Researchers Adrian Tuck of NOAA, Christopher Dobson of Oxford, and Barney Ellison and Veronica Vaida of the University of Colorado suggest that aerosol particles, which are produced by waves at the ocean surface, could have picked up an organic outer coating as the bubbles burst in the air. Aloft in the atmosphere for days, months or even longer, the particles may have been like minuscule "chemical reaction chambers," exposing their interior contents to a wide range of temperatures, humidities, and sunlight exposures. Through evaporation, simple organic materials inside the aerosols could have become more concentrated. "Encounters with other atmospheric particles, such as those derived from meteorites, could have enabled the particles to pick up trace amounts of metallic species that facilitated chemical reactions within."

This combination of factors could have promoted formation of the more complex organic molecules that are fundamental to life, such as proteins and nucleic acids. The lack of oxygen and ozone in the early atmosphere would have aided the process.

The new theory helps to explain many aspects of the simplest organisms of ancient Earth. The authors show that aerosol particles have many characteristics that are similar to bacteria and other single-celled organisms. For example, they are similar in size, they possess a watery solution in their interior, and their salinity values differ from those of the ocean.

Further, the new theory shows how some of the more unusual aspects of cells may have developed. For example, the presence of a double outer membrane in cells has been difficult to explain. The new study shows how the airborne particles would have formed two outer layers of organic material, one layer when they first left the ocean surface and a second layer when they returned from the atmosphere back to the ocean.

Oxford University's Dobson says that coagulation and division of the particles could be viewed as an early analog of reproduction and replication processes in cells.
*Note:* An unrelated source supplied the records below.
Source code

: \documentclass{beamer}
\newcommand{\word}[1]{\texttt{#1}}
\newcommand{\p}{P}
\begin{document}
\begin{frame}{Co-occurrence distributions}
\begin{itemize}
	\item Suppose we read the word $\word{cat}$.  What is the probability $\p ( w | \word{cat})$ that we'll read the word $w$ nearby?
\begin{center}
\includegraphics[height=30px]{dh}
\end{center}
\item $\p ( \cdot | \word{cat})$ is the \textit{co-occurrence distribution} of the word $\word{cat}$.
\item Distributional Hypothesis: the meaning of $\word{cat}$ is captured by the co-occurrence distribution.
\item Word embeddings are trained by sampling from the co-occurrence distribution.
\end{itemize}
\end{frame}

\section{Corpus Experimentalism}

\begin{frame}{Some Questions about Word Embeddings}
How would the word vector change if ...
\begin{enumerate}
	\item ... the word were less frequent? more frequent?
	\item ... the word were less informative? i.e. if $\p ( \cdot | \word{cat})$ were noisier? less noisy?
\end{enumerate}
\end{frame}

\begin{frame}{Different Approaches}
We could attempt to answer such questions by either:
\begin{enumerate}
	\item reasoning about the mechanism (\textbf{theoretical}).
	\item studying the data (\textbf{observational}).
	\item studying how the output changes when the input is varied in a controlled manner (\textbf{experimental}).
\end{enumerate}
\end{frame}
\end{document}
The large populations of aerosols, recycling over geological time, would have allowed natural selection of successful chemical populations of molecules to evolve.

According to Adrian Tuck, the study was sparked by recent NOAA observations that individual atmospheric particles are not just seawater or sulphuric acid, but instead contain a large amount of organic material. In theorizing how the organic material could have gotten into the atmosphere, the researchers conceived of the oceanic mechanism and the possible connection to precursors of living systems on Earth.

Many previous theories of the origin of single-celled life forms have suggested that the prebiotic chemistry occurred in terrestrial waters, such as tidal pools, but questions had remained about how sufficient energy and concentrations of chemicals could have been achieved. It was also not readily apparent how single-celled organisms could have formed, or why they had the size they did. The authors of today's study state their new atmospheric aerosol theory helps to answer many key questions, but that experiments in large reaction chambers could provide useful tests of their ideas.